Example: 'Maximum idle bottleneck capacity routing, flow-link formulation'

Brief description

Given a network topology, the capacities in the links and the offered traffic, this algorithm obtains the traffic routing that minimizes the network congestion, with or without the constraint of non-bifurcated routing.

In this algorithm, congestion is minimized by maximizing the idle link capacity in the bottleneck (the link with less idle capacity).

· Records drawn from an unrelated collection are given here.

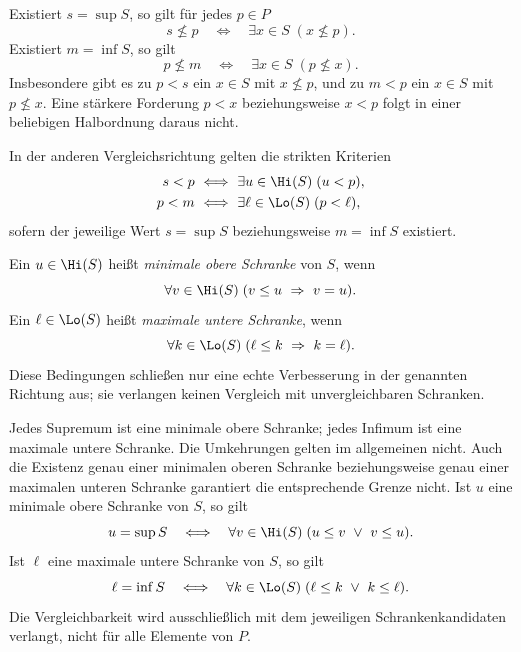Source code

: \begin{theorem}
\label{b13guide:thm:witnesses}
Existiert $s=\sup S$, so gilt für jedes $p\in P$
\[
 s\nleq p\quad\Longleftrightarrow\quad
       \exists x\in S\;(x\nleq p).
\]
Existiert $m=\inf S$, so gilt
\[
 p\nleq m\quad\Longleftrightarrow\quad
       \exists x\in S\;(p\nleq x).
\]
Insbesondere gibt es zu $p<s$ ein $x\in S$ mit $x\nleq p$,
und zu $m<p$ ein $x\in S$ mit $p\nleq x$.
Eine stärkere Forderung $p<x$ beziehungsweise $x<p$ folgt
in einer beliebigen Halbordnung daraus nicht.

In der anderen Vergleichsrichtung gelten die strikten Kriterien
\[
\begin{aligned}
 s<p&\ \Longleftrightarrow\ \exists u\in\Hi(S)\;(u<p),\\
 p<m&\ \Longleftrightarrow\ \exists\ell\in\Lo(S)\;(p<\ell),
\end{aligned}
\]
sofern der jeweilige Wert $s=\sup S$ beziehungsweise $m=\inf S$
existiert.

\end{theorem}


\begin{definition}
\label{b13guide:def:minimal-bound}
Ein $u\in\Hi(S)$ heißt \emph{minimale obere Schranke} von $S$, wenn
\[
 \forall v\in\Hi(S)\;(v\leq u\ \Rightarrow\ v=u).
\]
Ein $\ell\in\Lo(S)$ heißt \emph{maximale untere Schranke}, wenn
\[
 \forall k\in\Lo(S)\;(\ell\leq k\ \Rightarrow\ k=\ell).
\]
Diese Bedingungen schließen nur eine echte Verbesserung in der
genannten Richtung aus; sie verlangen keinen Vergleich mit
unvergleichbaren Schranken.
\end{definition}

\begin{theorem}
\label{b13guide:thm:minimal-bound}
Jedes Supremum ist eine minimale obere Schranke; jedes Infimum
ist eine maximale untere Schranke. Die Umkehrungen gelten im
allgemeinen nicht. Auch die Existenz genau einer minimalen oberen
Schranke beziehungsweise genau einer maximalen unteren Schranke
garantiert die entsprechende Grenze nicht.
Ist $u$ eine minimale obere Schranke von $S$, so gilt
\[
 u=\sup S\quad\Longleftrightarrow\quad
 \forall v\in\Hi(S)\;(u\leq v\ \lor\ v\leq u).
\]
Ist $\ell$ eine maximale untere Schranke von $S$, so gilt
\[
 \ell=\inf S\quad\Longleftrightarrow\quad
 \forall k\in\Lo(S)\;(\ell\leq k\ \lor\ k\leq\ell).
\]
Die Vergleichbarkeit wird ausschließlich mit dem jeweiligen
Schrankenkandidaten verlangt, nicht für alle Elemente von $P$.
\end{theorem}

Algorithm description table

Algorithm inputs

Requires a topology (nodes and links) and a demand set within the netPlan object.

Algorithm parameters:

  • nonBifurcated: "true" if the routing is constrained to be non-bifurcated, "false" otherwise. Default: "false"
  • solverName: The solver name to be used by JOM. Default: "glpk"
  • solverLibraryName: The solver library full or relative path, to be used by JOM. Leave blank to use JOM default. Default: blank
Algorithm outputsThe routes are added to netPlan object. No protection segments/routes are defined. Any previous routes are removed.
Required librariesJOM library for solving the optimization problem
KeywordsFlow assignment (FA), JOM, LP formulation, MILP formulation
AuthorsPablo Pavón Mariño, José Luis Izquierdo Zaragoza
DateMarch 2013
CodeFA_maxBottleneckIdleCapacity_xde.java

Detailed description

The algorithm solves the following formulation:

Given:

  • \( D \): The set of demands comprising the offered traffic. For each demand \( d \in D \), \( h_d \) is the demand volume, and \( a(d) \) and \( b(d) \) denote the input and output node of the demand.
  • \( G(N,E) \): The network topology, where \( N \) is the set of nodes, and \( E \) the set of unidirectional network links. For each link \( e \in E \), \( a(e) \) and \( b(e) \) denote its input and output nodes, \( u_e \) the link capacity (in the same units as the offered traffic). For each node \( n \in N \), \( \delta^+(n) \) and \( \delta^-(n) \) denote the set of links outgoing and incoming node \( n \), respectively.

Find:

  • \( x_{de} , d \in D, e \in E \): Fraction \( \in [ 0 , 1 ] \) of the traffic of demand \( d \) that traverses link \( e \). If the routing is non-bifurcated, this variable is constrained to get integer numbers: \( x_{de} \in \lbrace 0 , 1 \rbrace \).
  • \( \bar u \): Idle capacity in the bottleneck link.

\( \text{maximize } \left( \bar u \right) \text{ subject to: } \\
\sum_{e \in \delta^+(n)} x_{de} - \sum_{e \in \delta^-(n)} x_{de} = \begin{cases} 1, &\text{if $n = a(d)$} \\ -1, &\text{if $n = b(d)$} \\ 0, &\text{otherwise} \end{cases} \quad \forall n \in N, d \in D \\ \sum_d h_d x_{de} \leq u_e - \bar u \quad \forall e \in E \\ 0 \leq x_{de} \leq 1 \quad \forall d \in D, e \in E \\ x_{de} \in \lbrace 0 , 1 \rbrace \quad \forall d \in D, e \in E \text{ (if routing is non-bifurcated) } \)